(Saved data entries)
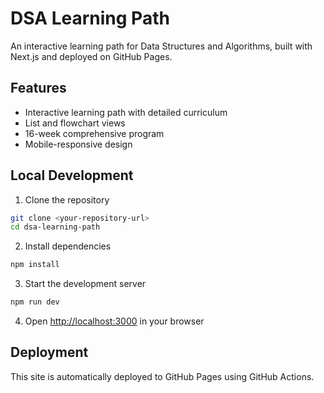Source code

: # DSA Learning Path

An interactive learning path for Data Structures and Algorithms, built with Next.js and deployed on GitHub Pages.

## Features

- Interactive learning path with detailed curriculum
- List and flowchart views
- 16-week comprehensive program
- Mobile-responsive design

## Local Development

1. Clone the repository
```bash
git clone <your-repository-url>
cd dsa-learning-path
```

2. Install dependencies
```bash
npm install
```

3. Start the development server
```bash
npm run dev
```

4. Open [http://localhost:3000](http://localhost:3000) in your browser

## Deployment

This site is automatically deployed to GitHub Pages using GitHub Actions.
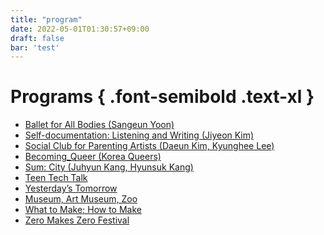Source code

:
 ```yaml
---
title: "program"
date: 2022-05-01T01:30:57+09:00
draft: false
bar: 'test'
---
```


# 

<div class="program-list lg:max-w-screen-xl m-auto text-2xl border-black border-2 p-4 my-8">
<div class="lg:px2 my-5 text-lg overflow-x-auto">

# Programs { .font-semibold .text-xl }

<ul class="list-disc p-4">
<li class="p-2"> 
<a class="text-xl m-" href="/en/program/2">Ballet for All Bodies (Sangeun Yoon)</a>
</li>
<li class="p-2">
<a class="text-xl" href="/en/program/1">Self-documentation: Listening and Writing (Jiyeon Kim)</a>
</li>
<li class="p-2">
<a class="text-xl" href="/en/program/3">Social Club for Parenting Artists (Daeun Kim, Kyunghee Lee)</a>
</li>
<li class="p-2">
<a class="text-xl" href="/en/program/4">Becoming_Queer (Korea Queers)</a>
</li>
<li class="p-2">
<a class="text-xl" href="/en/program/5">Sum: City (Juhyun Kang, Hyunsuk Kang)</a>
</li>
<li class="p-2">
<a class="text-xl" href="/en/program/6">Teen Tech Talk</a>
</li>
<li class="p-2">
<a class="text-xl" href="/en/program/7">Yesterday’s Tomorrow</a>
</li>
<li class="p-2">
<a class="text-xl" href="/en/program/8">Museum, Art Museum, Zoo</a>
</li>
<li class="p-2">
<a class="text-xl" href="/en/program/9">What to Make; How to Make</a>
</li>
<li class="p-2">
<a class="text-xl" href="/en/program/10">Zero Makes Zero Festival</a>
</li>
</ul>

</div>
</div>
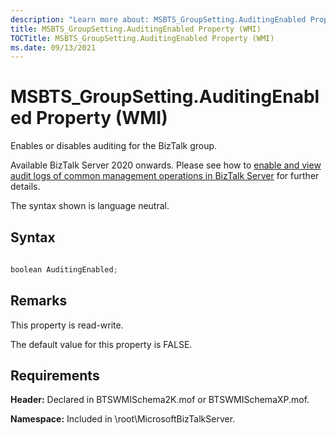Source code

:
 ```yaml
---
description: "Learn more about: MSBTS_GroupSetting.AuditingEnabled Property (WMI)"
title: MSBTS_GroupSetting.AuditingEnabled Property (WMI)
TOCTitle: MSBTS_GroupSetting.AuditingEnabled Property (WMI)
ms.date: 09/13/2021
---
```


# MSBTS\_GroupSetting.AuditingEnabled Property (WMI)

 

Enables or disables auditing for the BizTalk group. 

Available BizTalk Server 2020 onwards. Please see how to [enable and view audit logs of common management operations in BizTalk Server](../audit-management-operations.md) for further details.

The syntax shown is language neutral.

## Syntax

```C#
  
boolean AuditingEnabled;  
```

## Remarks

This property is read-write.

The default value for this property is FALSE.

## Requirements

**Header:** Declared in BTSWMISchema2K.mof or BTSWMISchemaXP.mof.

**Namespace:** Included in \\root\\MicrosoftBizTalkServer.
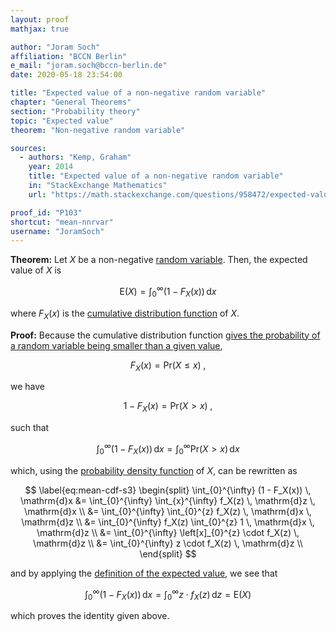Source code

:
 ```yaml
---
layout: proof
mathjax: true

author: "Joram Soch"
affiliation: "BCCN Berlin"
e_mail: "joram.soch@bccn-berlin.de"
date: 2020-05-18 23:54:00

title: "Expected value of a non-negative random variable"
chapter: "General Theorems"
section: "Probability theory"
topic: "Expected value"
theorem: "Non-negative random variable"

sources:
  - authors: "Kemp, Graham"
    year: 2014
    title: "Expected value of a non-negative random variable"
    in: "StackExchange Mathematics"
    url: "https://math.stackexchange.com/questions/958472/expected-value-of-a-non-negative-random-variable"

proof_id: "P103"
shortcut: "mean-nnrvar"
username: "JoramSoch"
---
```



**Theorem:** Let $X$ be a non-negative [random variable](/D/rvar). Then, the expected value of $X$ is

$$ \label{eq:mean-cdf}
\mathrm{E}(X) = \int_{0}^{\infty} (1 - F_X(x)) \, \mathrm{d}x
$$

where $F_X(x)$ is the [cumulative distribution function](/D/cdf) of $X$.


**Proof:** Because the cumulative distribution function [gives the probability of a random variable being smaller than a given value](/D/cdf),

$$ \label{eq:cdf-Pr-leq}
F_X(x) = \mathrm{Pr}(X \leq x) \; ,
$$

we have

$$ \label{eq:cdf-Pr-geq}
1 - F_X(x) = \mathrm{Pr}(X > x) \; ,
$$

such that

$$ \label{eq:mean-cdf-s2}
\int_{0}^{\infty} (1 - F_X(x)) \, \mathrm{d}x = \int_{0}^{\infty} \mathrm{Pr}(X > x) \, \mathrm{d}x
$$

which, using the [probability density function](/D/pdf) of $X$, can be rewritten as

$$ \label{eq:mean-cdf-s3}
\begin{split}
\int_{0}^{\infty} (1 - F_X(x)) \, \mathrm{d}x &= \int_{0}^{\infty} \int_{x}^{\infty} f_X(z) \, \mathrm{d}z \, \mathrm{d}x \\
&= \int_{0}^{\infty} \int_{0}^{z} f_X(z) \, \mathrm{d}x \, \mathrm{d}z \\
&= \int_{0}^{\infty} f_X(z) \int_{0}^{z} 1 \, \mathrm{d}x \, \mathrm{d}z \\
&= \int_{0}^{\infty} \left[x]_{0}^{z} \cdot f_X(z) \, \mathrm{d}z \\
&= \int_{0}^{\infty} z \cdot f_X(z) \, \mathrm{d}z \\
\end{split}
$$

and by applying the [definition of the expected value](/D/mean), we see that

$$ \label{eq:mean-cdf-s4}
\int_{0}^{\infty} (1 - F_X(x)) \, \mathrm{d}x = \int_{0}^{\infty} z \cdot f_X(z) \, \mathrm{d}z = \mathrm{E}(X)
$$

which proves the identity given above.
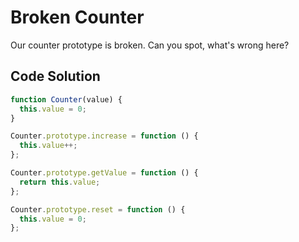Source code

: # Broken Counter

Our counter prototype is broken. Can you spot, what's wrong here?


## Code Solution

```js
function Counter(value) {
  this.value = 0;
}

Counter.prototype.increase = function () {
  this.value++;
};

Counter.prototype.getValue = function () {
  return this.value;
};

Counter.prototype.reset = function () {
  this.value = 0;
};

```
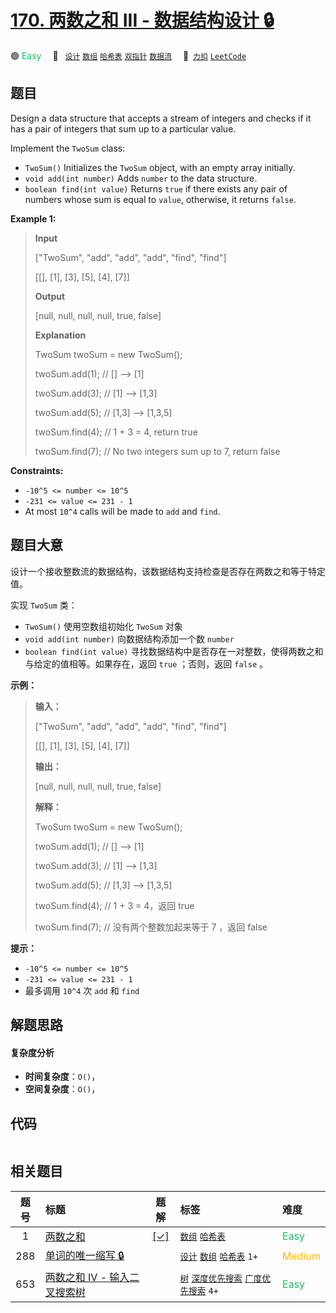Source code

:# [170. 两数之和 III - 数据结构设计 🔒](https://2xiao.github.io/leetcode-js/problem/0170.html)

🟢 <font color=#15bd66>Easy</font>&emsp; 🔖&ensp; [`设计`](/tag/design.md) [`数组`](/tag/array.md) [`哈希表`](/tag/hash-table.md) [`双指针`](/tag/two-pointers.md) [`数据流`](/tag/data-stream.md)&emsp; 🔗&ensp;[`力扣`](https://leetcode.cn/problems/two-sum-iii-data-structure-design) [`LeetCode`](https://leetcode.com/problems/two-sum-iii-data-structure-design)

## 题目

Design a data structure that accepts a stream of integers and checks if it has
a pair of integers that sum up to a particular value.

Implement the `TwoSum` class:

  * `TwoSum()` Initializes the `TwoSum` object, with an empty array initially.
  * `void add(int number)` Adds `number` to the data structure.
  * `boolean find(int value)` Returns `true` if there exists any pair of numbers whose sum is equal to `value`, otherwise, it returns `false`.



**Example 1:**

> 
> 
> 
> 
> 
> **Input**
> 
> ["TwoSum", "add", "add", "add", "find", "find"]
> 
> [[], [1], [3], [5], [4], [7]]
> 
> **Output**
> 
> [null, null, null, null, true, false]
> 
> 
> 
> **Explanation**
> 
> TwoSum twoSum = new TwoSum();
> 
> twoSum.add(1);   // [] --> [1]
> 
> twoSum.add(3);   // [1] --> [1,3]
> 
> twoSum.add(5);   // [1,3] --> [1,3,5]
> 
> twoSum.find(4);  // 1 + 3 = 4, return true
> 
> twoSum.find(7);  // No two integers sum up to 7, return false

**Constraints:**

  * `-10^5 <= number <= 10^5`
  * `-231 <= value <= 231 - 1`
  * At most `10^4` calls will be made to `add` and `find`.


## 题目大意

设计一个接收整数流的数据结构，该数据结构支持检查是否存在两数之和等于特定值。

实现 `TwoSum` 类：

  * `TwoSum()` 使用空数组初始化 `TwoSum` 对象
  * `void add(int number)` 向数据结构添加一个数 `number`
  * `boolean find(int value)` 寻找数据结构中是否存在一对整数，使得两数之和与给定的值相等。如果存在，返回 `true` ；否则，返回 `false` 。



**示例：**

> 
> 
> 
> 
> 
> **输入：**
> 
> ["TwoSum", "add", "add", "add", "find", "find"]
> 
> [[], [1], [3], [5], [4], [7]]
> 
> **输出：**
> 
> [null, null, null, null, true, false]
> 
> 
> 
> **解释：**
> 
> TwoSum twoSum = new TwoSum();
> 
> twoSum.add(1);   // [] --> [1]
> 
> twoSum.add(3);   // [1] --> [1,3]
> 
> twoSum.add(5);   // [1,3] --> [1,3,5]
> 
> twoSum.find(4);  // 1 + 3 = 4，返回 true
> 
> twoSum.find(7);  // 没有两个整数加起来等于 7 ，返回 false



**提示：**

  * `-10^5 <= number <= 10^5`
  * `-231 <= value <= 231 - 1`
  * 最多调用 `10^4` 次 `add` 和 `find`


## 解题思路

#### 复杂度分析

- **时间复杂度**：`O()`，
- **空间复杂度**：`O()`，

## 代码

```javascript

```

## 相关题目

<!-- prettier-ignore -->
| 题号 | 标题 | 题解 | 标签 | 难度 |
| :------: | :------ | :------: | :------ | :------ |
| 1 | [两数之和](https://leetcode.com/problems/two-sum) | [[✓]](/problem/0001.md) |  [`数组`](/tag/array.md) [`哈希表`](/tag/hash-table.md) | <font color=#15bd66>Easy</font> |
| 288 | [单词的唯一缩写 🔒](https://leetcode.com/problems/unique-word-abbreviation) |  |  [`设计`](/tag/design.md) [`数组`](/tag/array.md) [`哈希表`](/tag/hash-table.md) `1+` | <font color=#ffb800>Medium</font> |
| 653 | [两数之和 IV - 输入二叉搜索树](https://leetcode.com/problems/two-sum-iv-input-is-a-bst) |  |  [`树`](/tag/tree.md) [`深度优先搜索`](/tag/depth-first-search.md) [`广度优先搜索`](/tag/breadth-first-search.md) `4+` | <font color=#15bd66>Easy</font> |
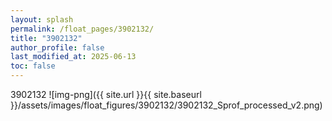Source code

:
 ```yaml
---
layout: splash
permalink: /float_pages/3902132/
title: "3902132"
author_profile: false
last_modified_at: 2025-06-13
toc: false
---
```

 
3902132
![img-png]({{ site.url }}{{ site.baseurl }}/assets/images/float_figures/3902132/3902132_Sprof_processed_v2.png)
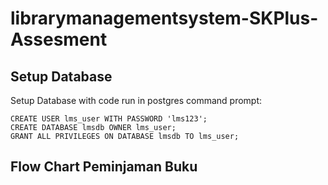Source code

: # librarymanagementsystem-SKPlus-Assesment

## Setup Database

Setup Database with code run in postgres command prompt:
```
CREATE USER lms_user WITH PASSWORD 'lms123';
CREATE DATABASE lmsdb OWNER lms_user;
GRANT ALL PRIVILEGES ON DATABASE lmsdb TO lms_user;
```
## Flow Chart Peminjaman Buku

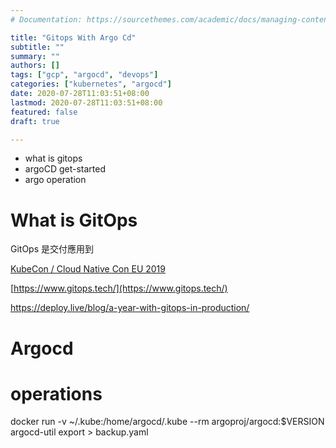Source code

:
 ```yaml
---
# Documentation: https://sourcethemes.com/academic/docs/managing-content/

title: "Gitops With Argo Cd"
subtitle: ""
summary: ""
authors: []
tags: ["gcp", "argocd", "devops"]
categories: ["kubernetes", "argocd"]
date: 2020-07-28T11:03:51+08:00
lastmod: 2020-07-28T11:03:51+08:00
featured: false
draft: true

---
```


- what is gitops
- argoCD get-started
- argo operation

# What is GitOps

GitOps 是交付應用到 

[KubeCon / Cloud Native Con EU 2019](https://www.youtube.com/watch?v=uvbaxC1Dexc)

[https://www.gitops.tech/](https://www.gitops.tech/)

https://deploy.live/blog/a-year-with-gitops-in-production/

# Argocd

# operations

docker run -v ~/.kube:/home/argocd/.kube --rm argoproj/argocd:$VERSION argocd-util export > backup.yaml
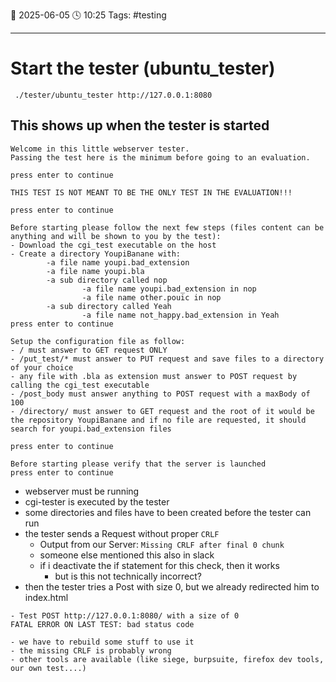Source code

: 📆 2025-06-05 🕓 10:25
Tags: #testing 

---
# Start the tester (ubuntu_tester)

` ./tester/ubuntu_tester http://127.0.0.1:8080`
## This shows up when the tester is started

```shell
Welcome in this little webserver tester.
Passing the test here is the minimum before going to an evaluation.

press enter to continue

THIS TEST IS NOT MEANT TO BE THE ONLY TEST IN THE EVALUATION!!!

press enter to continue

Before starting please follow the next few steps (files content can be anything and will be shown to you by the test):
- Download the cgi_test executable on the host
- Create a directory YoupiBanane with:
        -a file name youpi.bad_extension
        -a file name youpi.bla
        -a sub directory called nop
                -a file name youpi.bad_extension in nop
                -a file name other.pouic in nop
        -a sub directory called Yeah
                -a file name not_happy.bad_extension in Yeah
press enter to continue

Setup the configuration file as follow:
- / must answer to GET request ONLY
- /put_test/* must answer to PUT request and save files to a directory of your choice
- any file with .bla as extension must answer to POST request by calling the cgi_test executable
- /post_body must answer anything to POST request with a maxBody of 100
- /directory/ must answer to GET request and the root of it would be the repository YoupiBanane and if no file are requested, it should search for youpi.bad_extension files

press enter to continue

Before starting please verify that the server is launched
press enter to continue
```

- webserver must be running
- cgi-tester is executed by the tester
- some directories and files have to been created before the tester can run
- the tester sends a Request without proper `CRLF`
	- Output from our Server: `Missing CRLF after final 0 chunk`
	- someone else mentioned this also in slack
	- if i deactivate the if statement for this check, then it works
		- but is this not technically incorrect?
- then the tester tries a Post with size 0, but we already redirected him to index.html
```
- Test POST http://127.0.0.1:8080/ with a size of 0
FATAL ERROR ON LAST TEST: bad status code
```


```ad-summary
- we have to rebuild some stuff to use it
- the missing CRLF is probably wrong
- other tools are available (like siege, burpsuite, firefox dev tools, our own test....)
```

Problem statement: Each line holding the word "tester" must be pulled from the records.

Output:
# Start the tester (ubuntu_tester)
` ./tester/ubuntu_tester http://127.0.0.1:8080`
## This shows up when the tester is started
Welcome in this little webserver tester.
- cgi-tester is executed by the tester
- some directories and files have to been created before the tester can run
- the tester sends a Request without proper `CRLF`
- then the tester tries a Post with size 0, but we already redirected him to index.html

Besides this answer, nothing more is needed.